Playing for the love of the game is something Lawrence learned at a young age from his father, Mark Lawrence, who logged 142 NHL games with the Dallas Stars and New York Islanders and also played several years in the minors after starting in the Ontario Hockey League and playing at one time for the Detroit Compuware Ambassadors, now known as the Plymouth Whalers.
“I give him my dad the credit to where I am today,” said Lawrence. “He was still playing when I was growing up playing, so it was always easy to talk to him about the game. Then him coaching me my whole life, he was able to mold me into the player I am today.
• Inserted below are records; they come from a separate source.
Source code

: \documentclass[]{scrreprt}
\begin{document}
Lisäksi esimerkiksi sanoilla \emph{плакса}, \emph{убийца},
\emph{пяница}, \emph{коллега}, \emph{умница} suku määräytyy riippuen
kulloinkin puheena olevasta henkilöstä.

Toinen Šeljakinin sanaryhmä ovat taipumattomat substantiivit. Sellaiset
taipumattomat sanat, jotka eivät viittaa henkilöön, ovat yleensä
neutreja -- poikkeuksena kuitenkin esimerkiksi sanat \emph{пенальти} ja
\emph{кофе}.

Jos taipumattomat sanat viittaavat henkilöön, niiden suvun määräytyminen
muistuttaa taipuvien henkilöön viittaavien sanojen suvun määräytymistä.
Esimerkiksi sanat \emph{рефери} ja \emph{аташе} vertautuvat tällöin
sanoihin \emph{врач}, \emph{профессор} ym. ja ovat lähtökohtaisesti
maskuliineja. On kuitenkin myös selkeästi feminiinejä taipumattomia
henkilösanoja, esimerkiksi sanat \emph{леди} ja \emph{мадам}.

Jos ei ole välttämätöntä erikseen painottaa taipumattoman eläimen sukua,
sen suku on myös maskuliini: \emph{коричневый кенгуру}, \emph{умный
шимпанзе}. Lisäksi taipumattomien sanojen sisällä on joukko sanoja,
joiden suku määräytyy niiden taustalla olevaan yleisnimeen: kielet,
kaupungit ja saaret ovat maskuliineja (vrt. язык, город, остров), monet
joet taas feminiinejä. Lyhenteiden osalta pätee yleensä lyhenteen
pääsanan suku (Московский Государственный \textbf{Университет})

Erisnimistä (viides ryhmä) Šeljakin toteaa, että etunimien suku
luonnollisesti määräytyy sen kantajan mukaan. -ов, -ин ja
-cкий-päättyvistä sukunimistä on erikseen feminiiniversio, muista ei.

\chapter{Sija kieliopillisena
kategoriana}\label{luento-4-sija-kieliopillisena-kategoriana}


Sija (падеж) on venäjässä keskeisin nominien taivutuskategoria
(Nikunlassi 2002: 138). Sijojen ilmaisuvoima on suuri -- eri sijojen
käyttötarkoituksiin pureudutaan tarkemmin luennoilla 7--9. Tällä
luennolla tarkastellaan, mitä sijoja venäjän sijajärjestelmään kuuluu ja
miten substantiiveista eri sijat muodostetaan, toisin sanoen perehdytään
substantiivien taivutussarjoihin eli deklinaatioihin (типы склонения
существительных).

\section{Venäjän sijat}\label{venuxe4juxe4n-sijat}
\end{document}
I just wish I had the scoring touch like him, though.”
Next season, Lawrence knows the options should be aplenty, but wants to look at each and every one of them with a fine-tooth comb.
”I have a great offer to play for Aquinas University, but also I still have another year of junior eligibility left, so I'm really up in the air right now,” Lawrence said. “I just want to take things day by day.”